We fought long and hard in the European Parliament to get those grounds for refusal in. Had they been in the European arrest warrant, we might have avoided some of the scandals which gave the EAW a bad name. One that Fair Trials International was deeply involved in concerned a constituent of mine when I was an MEP for London, the Andrei Simin case. It was a completely scandalous case where a young man had spent 18 months in appalling conditions in a top security jail in Athens before finally being released. It was a complete miscarriage of justice. I am afraid that those who did not like criminal co-operation measures jumped on that case in order to bash the EU over the head, as well as the idea of efficient extradition arrangements.
Regulation 28, which ostensibly transposes the directive, coyly does not actually spell out the human rights grounds for refusal; instead we have to refer to Schedule 4, which refers only to the grounds for refusal being incompatible with the European Convention on Human Rights within the meaning of the Human Rights Act. That of course is a non-EU measure, so there has been a complete wiping out of any reference to the charter because paragraph 1 of Article 6 of the Treaty on European Union states:
“The Union recognises the rights, freedoms and principles set out in the Charter of Fundamental Rights”.
The Minister may know of the charter because there has been some discussion of it during the passage of the Data Protection Bill, and I hope there will be more. It covers some grounds that are not in the convention and some provisions which are more modern and stronger than the European Convention on Human Rights. Unfortunately, there is a mood in some circles that is antipathetic to the European Charter of Fundamental Rights, which has always been much misunderstood. Put Europe and human rights together and many people start to jump up and down. However, the whole point of the charter is to protect people from the abuse of EU law by either EU institutions or member states. It is a protective measure for citizens. It is not about enlarging the powers and competence, but about restricting them in the name of EU law. A Home Office official giving evidence to the committee on the transferred prisoner issue referred to how such a person could raise a complaint under human rights. Surely the much fuller and stronger charter would be relevant and useful in, for instance, a case where there was any problem about the return of a transferred prisoner.
I will just correct myself—I am sorry, it has been a long week. It was the Symeou case. I ask Hansard to note that: Andrew Symeou was the person who suffered a miscarriage of justice under the European arrest warrant.

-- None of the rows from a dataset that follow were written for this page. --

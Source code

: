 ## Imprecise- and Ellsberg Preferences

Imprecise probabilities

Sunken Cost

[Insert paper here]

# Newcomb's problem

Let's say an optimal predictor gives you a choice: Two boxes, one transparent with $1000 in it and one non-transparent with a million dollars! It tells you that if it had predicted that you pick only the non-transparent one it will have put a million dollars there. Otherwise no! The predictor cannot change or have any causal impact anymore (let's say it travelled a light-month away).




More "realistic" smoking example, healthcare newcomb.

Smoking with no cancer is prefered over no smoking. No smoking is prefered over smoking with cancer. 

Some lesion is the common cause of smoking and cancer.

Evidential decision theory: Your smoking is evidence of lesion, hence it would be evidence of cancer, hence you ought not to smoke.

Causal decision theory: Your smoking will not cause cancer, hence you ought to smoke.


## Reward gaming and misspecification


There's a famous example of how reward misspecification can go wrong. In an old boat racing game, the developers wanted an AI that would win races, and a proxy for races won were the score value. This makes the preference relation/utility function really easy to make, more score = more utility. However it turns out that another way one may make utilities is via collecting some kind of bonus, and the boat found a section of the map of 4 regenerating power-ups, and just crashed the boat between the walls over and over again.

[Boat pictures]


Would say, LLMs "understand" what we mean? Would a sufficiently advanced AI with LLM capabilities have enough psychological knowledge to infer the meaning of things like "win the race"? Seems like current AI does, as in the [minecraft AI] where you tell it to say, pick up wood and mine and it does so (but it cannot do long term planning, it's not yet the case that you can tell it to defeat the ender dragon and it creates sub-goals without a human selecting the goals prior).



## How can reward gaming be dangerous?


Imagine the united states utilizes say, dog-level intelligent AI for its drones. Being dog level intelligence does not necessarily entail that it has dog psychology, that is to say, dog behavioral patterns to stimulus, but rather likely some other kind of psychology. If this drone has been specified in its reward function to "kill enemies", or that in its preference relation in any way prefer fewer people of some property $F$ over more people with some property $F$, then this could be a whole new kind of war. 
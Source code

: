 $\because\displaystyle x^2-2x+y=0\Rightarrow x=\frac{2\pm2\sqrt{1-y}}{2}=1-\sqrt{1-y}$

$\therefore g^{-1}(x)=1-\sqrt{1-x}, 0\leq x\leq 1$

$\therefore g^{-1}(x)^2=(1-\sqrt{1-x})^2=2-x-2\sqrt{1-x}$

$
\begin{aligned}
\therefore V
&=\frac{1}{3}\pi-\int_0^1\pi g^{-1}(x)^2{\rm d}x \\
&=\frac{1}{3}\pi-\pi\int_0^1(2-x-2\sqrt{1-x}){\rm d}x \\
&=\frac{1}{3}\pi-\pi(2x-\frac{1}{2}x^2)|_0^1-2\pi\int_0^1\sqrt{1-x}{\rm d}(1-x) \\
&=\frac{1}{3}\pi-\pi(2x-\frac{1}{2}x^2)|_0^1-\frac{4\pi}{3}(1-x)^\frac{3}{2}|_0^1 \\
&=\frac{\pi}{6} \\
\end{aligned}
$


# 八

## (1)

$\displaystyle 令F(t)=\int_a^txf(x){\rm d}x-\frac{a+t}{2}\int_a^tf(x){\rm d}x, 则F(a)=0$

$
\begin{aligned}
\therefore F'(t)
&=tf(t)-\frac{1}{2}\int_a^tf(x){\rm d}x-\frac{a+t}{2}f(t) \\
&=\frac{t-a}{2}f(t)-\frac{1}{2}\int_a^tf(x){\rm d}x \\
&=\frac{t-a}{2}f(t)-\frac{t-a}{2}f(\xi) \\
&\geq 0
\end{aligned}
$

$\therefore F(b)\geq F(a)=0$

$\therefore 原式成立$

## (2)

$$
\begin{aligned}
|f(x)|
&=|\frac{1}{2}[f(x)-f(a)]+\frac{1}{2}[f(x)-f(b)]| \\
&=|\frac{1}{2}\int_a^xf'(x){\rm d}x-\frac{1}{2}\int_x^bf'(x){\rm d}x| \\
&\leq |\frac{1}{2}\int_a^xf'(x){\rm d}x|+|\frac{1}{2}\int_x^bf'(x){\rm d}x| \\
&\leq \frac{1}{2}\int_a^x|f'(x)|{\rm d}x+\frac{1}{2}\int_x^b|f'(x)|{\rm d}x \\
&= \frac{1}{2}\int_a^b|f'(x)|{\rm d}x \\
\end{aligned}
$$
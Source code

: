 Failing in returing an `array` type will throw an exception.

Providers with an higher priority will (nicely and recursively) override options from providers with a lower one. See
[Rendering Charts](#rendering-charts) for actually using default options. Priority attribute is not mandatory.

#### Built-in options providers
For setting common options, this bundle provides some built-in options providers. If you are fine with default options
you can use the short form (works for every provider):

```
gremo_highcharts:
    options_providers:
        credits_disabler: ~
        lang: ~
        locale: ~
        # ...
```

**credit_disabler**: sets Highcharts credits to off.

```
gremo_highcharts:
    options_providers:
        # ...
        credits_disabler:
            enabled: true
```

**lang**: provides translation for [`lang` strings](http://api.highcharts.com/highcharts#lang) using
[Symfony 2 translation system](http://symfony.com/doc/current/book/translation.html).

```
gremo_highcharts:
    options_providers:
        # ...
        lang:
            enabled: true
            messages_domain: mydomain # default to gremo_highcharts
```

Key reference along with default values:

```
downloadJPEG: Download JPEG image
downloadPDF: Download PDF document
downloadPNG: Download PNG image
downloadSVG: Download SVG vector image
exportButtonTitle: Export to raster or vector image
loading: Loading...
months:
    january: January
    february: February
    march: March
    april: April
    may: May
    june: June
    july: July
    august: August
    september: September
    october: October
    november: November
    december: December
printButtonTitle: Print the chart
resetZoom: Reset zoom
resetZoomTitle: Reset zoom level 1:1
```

My last act as an MEP was to write a report calling for the reform of the European arrest warrant. One of the things I wanted was a clause similar to the one I have just invoked from the European investigation order. That was the first time the European Parliament had managed to get such a clause into an EU law enforcement measure. The failure of the Government to invoke the charter in this measure weakens the protection of people from any kind of abuse or misuse.

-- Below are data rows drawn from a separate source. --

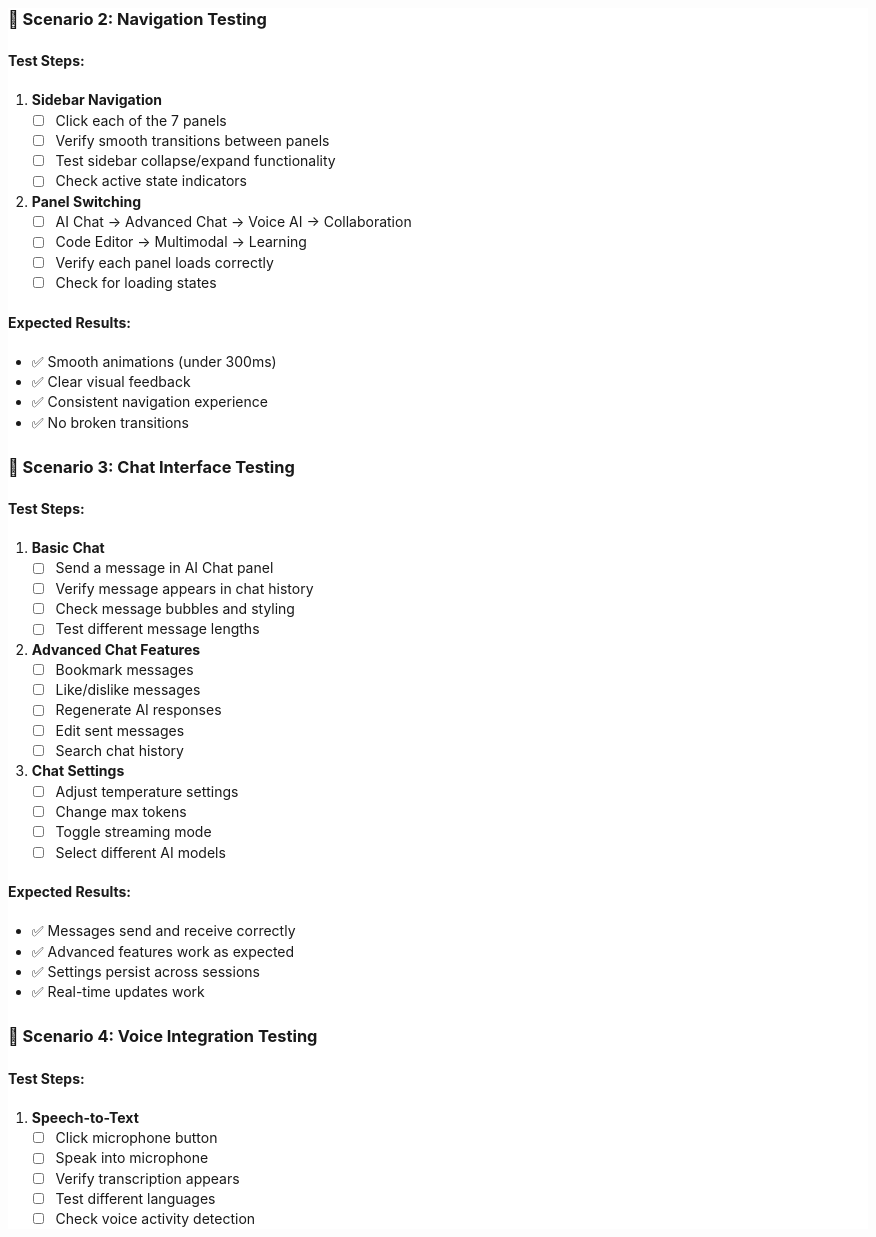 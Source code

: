 ### **🧭 Scenario 2: Navigation Testing**

#### **Test Steps:**
1. **Sidebar Navigation**
   - [ ] Click each of the 7 panels
   - [ ] Verify smooth transitions between panels
   - [ ] Test sidebar collapse/expand functionality
   - [ ] Check active state indicators

2. **Panel Switching**
   - [ ] AI Chat → Advanced Chat → Voice AI → Collaboration
   - [ ] Code Editor → Multimodal → Learning
   - [ ] Verify each panel loads correctly
   - [ ] Check for loading states

#### **Expected Results:**
- ✅ Smooth animations (under 300ms)
- ✅ Clear visual feedback
- ✅ Consistent navigation experience
- ✅ No broken transitions

### **💬 Scenario 3: Chat Interface Testing**

#### **Test Steps:**
1. **Basic Chat**
   - [ ] Send a message in AI Chat panel
   - [ ] Verify message appears in chat history
   - [ ] Check message bubbles and styling
   - [ ] Test different message lengths

2. **Advanced Chat Features**
   - [ ] Bookmark messages
   - [ ] Like/dislike messages
   - [ ] Regenerate AI responses
   - [ ] Edit sent messages
   - [ ] Search chat history

3. **Chat Settings**
   - [ ] Adjust temperature settings
   - [ ] Change max tokens
   - [ ] Toggle streaming mode
   - [ ] Select different AI models

#### **Expected Results:**
- ✅ Messages send and receive correctly
- ✅ Advanced features work as expected
- ✅ Settings persist across sessions
- ✅ Real-time updates work

### **🎤 Scenario 4: Voice Integration Testing**

#### **Test Steps:**
1. **Speech-to-Text**
   - [ ] Click microphone button
   - [ ] Speak into microphone
   - [ ] Verify transcription appears
   - [ ] Test different languages
   - [ ] Check voice activity detection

Finally, in answering the committee’s question about safeguards for the transfer of prisoners, the Home Office legal adviser explained that any recourse for problems in returning a transferred prisoner or a piece of evidence would be a matter for the European Court of Justice. That was in evidence to the committee in its recent report. Under the Government’s plans, if they happen, what happens after March 2019, or at least after a transition or implementation period, as the Government prefer to say? What alternative protection to court protection would replace the ECJ?